### Exercise goal
Go through the entries, filter for the word "multiple", and copy every line that has it.

### Extracted data entries
· · · ·

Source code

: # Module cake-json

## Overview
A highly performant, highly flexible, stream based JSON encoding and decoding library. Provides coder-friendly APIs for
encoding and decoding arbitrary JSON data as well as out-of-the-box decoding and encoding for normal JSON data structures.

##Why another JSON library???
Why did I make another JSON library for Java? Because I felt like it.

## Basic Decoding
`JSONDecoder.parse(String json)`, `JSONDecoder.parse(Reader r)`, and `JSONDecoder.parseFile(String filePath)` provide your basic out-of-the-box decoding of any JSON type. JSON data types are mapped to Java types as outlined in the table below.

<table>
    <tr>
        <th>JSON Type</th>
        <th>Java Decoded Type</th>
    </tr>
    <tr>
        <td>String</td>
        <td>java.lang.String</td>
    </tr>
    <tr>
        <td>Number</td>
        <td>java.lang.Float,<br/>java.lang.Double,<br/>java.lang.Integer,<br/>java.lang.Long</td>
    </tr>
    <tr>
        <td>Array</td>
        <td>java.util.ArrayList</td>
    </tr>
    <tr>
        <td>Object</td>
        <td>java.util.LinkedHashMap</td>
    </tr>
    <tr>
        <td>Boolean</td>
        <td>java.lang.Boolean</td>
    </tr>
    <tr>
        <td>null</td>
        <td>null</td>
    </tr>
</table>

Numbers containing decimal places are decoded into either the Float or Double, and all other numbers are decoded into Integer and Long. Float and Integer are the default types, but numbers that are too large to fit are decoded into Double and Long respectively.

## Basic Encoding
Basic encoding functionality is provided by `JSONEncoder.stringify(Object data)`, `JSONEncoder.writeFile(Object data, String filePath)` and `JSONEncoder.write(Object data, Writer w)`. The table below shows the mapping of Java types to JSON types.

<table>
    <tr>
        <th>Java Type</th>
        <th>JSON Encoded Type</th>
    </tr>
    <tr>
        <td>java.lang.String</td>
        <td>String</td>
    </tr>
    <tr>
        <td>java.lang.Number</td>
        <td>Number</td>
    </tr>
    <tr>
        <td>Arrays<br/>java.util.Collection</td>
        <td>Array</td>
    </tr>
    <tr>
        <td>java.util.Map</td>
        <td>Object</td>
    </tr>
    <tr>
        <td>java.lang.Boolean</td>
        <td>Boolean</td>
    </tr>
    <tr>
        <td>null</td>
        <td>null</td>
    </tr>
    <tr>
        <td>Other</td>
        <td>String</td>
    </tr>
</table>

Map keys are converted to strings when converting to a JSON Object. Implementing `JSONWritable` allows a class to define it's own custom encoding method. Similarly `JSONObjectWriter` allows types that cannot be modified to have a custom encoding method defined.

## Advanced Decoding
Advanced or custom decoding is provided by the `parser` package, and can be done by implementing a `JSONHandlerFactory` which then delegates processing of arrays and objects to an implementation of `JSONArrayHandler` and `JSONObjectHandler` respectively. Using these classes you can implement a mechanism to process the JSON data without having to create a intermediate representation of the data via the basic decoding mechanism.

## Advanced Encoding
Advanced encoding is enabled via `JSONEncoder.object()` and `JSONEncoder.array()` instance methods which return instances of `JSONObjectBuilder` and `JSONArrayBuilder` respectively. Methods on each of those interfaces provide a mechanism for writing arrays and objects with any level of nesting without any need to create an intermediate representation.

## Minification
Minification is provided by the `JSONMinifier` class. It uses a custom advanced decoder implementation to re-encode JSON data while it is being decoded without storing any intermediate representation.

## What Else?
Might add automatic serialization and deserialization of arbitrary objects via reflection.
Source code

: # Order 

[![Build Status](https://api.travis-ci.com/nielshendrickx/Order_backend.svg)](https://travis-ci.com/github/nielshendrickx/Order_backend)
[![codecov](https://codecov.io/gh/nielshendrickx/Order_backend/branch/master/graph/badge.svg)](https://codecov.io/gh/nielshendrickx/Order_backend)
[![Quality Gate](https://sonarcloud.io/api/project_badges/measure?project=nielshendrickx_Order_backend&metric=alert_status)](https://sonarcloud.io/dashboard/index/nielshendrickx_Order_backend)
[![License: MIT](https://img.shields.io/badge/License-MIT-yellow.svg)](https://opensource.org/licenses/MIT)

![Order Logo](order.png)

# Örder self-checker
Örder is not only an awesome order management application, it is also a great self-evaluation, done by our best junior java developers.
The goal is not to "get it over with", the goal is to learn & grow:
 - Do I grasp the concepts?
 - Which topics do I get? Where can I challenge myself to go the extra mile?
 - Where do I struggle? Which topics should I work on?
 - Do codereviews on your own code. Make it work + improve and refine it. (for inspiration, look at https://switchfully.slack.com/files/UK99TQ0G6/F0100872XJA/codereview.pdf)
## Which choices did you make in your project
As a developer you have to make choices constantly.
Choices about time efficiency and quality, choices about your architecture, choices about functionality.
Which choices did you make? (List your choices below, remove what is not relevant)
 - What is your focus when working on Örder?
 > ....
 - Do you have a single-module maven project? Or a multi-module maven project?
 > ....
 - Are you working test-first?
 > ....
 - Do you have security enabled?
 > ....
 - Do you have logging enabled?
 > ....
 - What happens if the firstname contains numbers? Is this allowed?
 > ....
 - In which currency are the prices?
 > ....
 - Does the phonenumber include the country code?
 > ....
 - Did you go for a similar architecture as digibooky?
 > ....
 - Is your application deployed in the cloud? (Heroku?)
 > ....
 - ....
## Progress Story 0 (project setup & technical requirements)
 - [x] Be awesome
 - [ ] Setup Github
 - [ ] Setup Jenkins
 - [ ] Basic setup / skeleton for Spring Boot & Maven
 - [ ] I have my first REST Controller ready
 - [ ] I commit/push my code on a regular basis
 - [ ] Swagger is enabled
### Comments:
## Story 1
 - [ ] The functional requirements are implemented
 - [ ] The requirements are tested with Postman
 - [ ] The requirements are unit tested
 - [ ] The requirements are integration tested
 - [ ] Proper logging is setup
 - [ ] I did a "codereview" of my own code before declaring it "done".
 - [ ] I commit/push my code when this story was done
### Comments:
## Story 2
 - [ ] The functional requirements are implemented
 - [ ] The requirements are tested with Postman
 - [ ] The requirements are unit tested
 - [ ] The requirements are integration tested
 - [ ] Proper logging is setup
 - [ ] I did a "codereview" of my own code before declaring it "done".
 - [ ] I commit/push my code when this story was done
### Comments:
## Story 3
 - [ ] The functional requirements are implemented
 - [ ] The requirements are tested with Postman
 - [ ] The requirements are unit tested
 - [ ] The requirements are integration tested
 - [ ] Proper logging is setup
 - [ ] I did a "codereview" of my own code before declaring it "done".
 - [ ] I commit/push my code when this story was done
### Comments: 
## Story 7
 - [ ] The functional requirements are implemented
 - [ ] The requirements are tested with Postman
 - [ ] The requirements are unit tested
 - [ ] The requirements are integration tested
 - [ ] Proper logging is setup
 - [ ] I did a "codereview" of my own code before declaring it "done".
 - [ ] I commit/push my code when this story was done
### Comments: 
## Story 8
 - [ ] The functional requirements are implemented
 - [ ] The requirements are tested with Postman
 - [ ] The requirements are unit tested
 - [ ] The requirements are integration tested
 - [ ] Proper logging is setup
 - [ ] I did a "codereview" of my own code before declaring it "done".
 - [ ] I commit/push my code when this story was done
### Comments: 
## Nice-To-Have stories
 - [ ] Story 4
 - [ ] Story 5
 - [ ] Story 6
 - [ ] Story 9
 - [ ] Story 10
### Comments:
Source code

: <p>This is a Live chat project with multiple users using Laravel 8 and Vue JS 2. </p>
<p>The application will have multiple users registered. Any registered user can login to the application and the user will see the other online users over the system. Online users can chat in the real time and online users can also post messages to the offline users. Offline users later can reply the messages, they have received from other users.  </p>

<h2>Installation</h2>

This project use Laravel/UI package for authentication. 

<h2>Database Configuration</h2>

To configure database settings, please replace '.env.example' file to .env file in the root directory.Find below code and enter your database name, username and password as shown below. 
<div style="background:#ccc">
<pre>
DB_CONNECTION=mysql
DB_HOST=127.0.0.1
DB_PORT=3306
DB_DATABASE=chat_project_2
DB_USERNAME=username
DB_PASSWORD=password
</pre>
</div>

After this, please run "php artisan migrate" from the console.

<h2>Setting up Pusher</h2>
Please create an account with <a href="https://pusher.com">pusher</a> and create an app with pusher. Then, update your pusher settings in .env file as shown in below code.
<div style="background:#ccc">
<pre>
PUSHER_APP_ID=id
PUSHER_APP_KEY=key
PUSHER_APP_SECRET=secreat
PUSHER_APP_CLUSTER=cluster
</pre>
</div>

· · · ·

### Answer for this exercise
: <p>This is a Live chat project with multiple users using Laravel 8 and Vue JS 2. </p>
<p>The application will have multiple users registered. Any registered user can login to the application and the user will see the other online users over the system. Online users can chat in the real time and online users can also post messages to the offline users. Offline users later can reply the messages, they have received from other users.  </p>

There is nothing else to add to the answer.